Write the equation for a sinusoidal wave propagating in the negative \(x\) -direction with a speed of \(120 . \mathrm{m} / \mathrm{s}\), if a particle in the medium in which the wave is moving is observed to swing back and forth through a \(6.00-\mathrm{cm}\) range in \(4.00 \mathrm{~s}\). Assume that \(t=0\) is taken to be the instant when the particle is at \(y=0\) and that the particle moves in the positive \(y\) -direction immediately after \(t=0\).

Consider a guitar string stretching \(80.0 \mathrm{~cm}\) between its anchored ends. The string is tuned to play middle \(\mathrm{C},\) with a frequency of \(256 \mathrm{~Hz}\), when oscillating in its fundamental mode, that is, with one antinode between the ends.
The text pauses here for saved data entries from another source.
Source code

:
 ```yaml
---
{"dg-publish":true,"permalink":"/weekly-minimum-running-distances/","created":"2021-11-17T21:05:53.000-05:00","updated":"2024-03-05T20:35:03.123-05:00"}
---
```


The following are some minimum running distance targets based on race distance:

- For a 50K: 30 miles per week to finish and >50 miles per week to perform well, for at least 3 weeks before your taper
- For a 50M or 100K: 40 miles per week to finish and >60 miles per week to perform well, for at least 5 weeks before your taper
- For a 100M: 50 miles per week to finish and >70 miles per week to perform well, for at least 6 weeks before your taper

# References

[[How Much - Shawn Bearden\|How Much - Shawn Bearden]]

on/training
If the string is displaced \(2.00 \mathrm{~mm}\) at its midpoint and released to produce this note, what are the wave speed, \(v\), and the maximum speed, \(V_{\text {max }}\), of the midpoint of the string?

A guitar string with a mass of \(10.0 \mathrm{~g}\) is \(1.00 \mathrm{~m}\) long and attached to the guitar at two points separated by \(65.0 \mathrm{~cm} .\) a) What is the frequency of the first harmonic of this string when it is placed under a tension of \(81.0 \mathrm{~N} ?\) b) If the guitar string is replaced by a heavier one that has a mass of \(16.0 \mathrm{~g}\) and is \(1.00 \mathrm{~m}\) long, what is the frequency of the replacement string's first harmonic?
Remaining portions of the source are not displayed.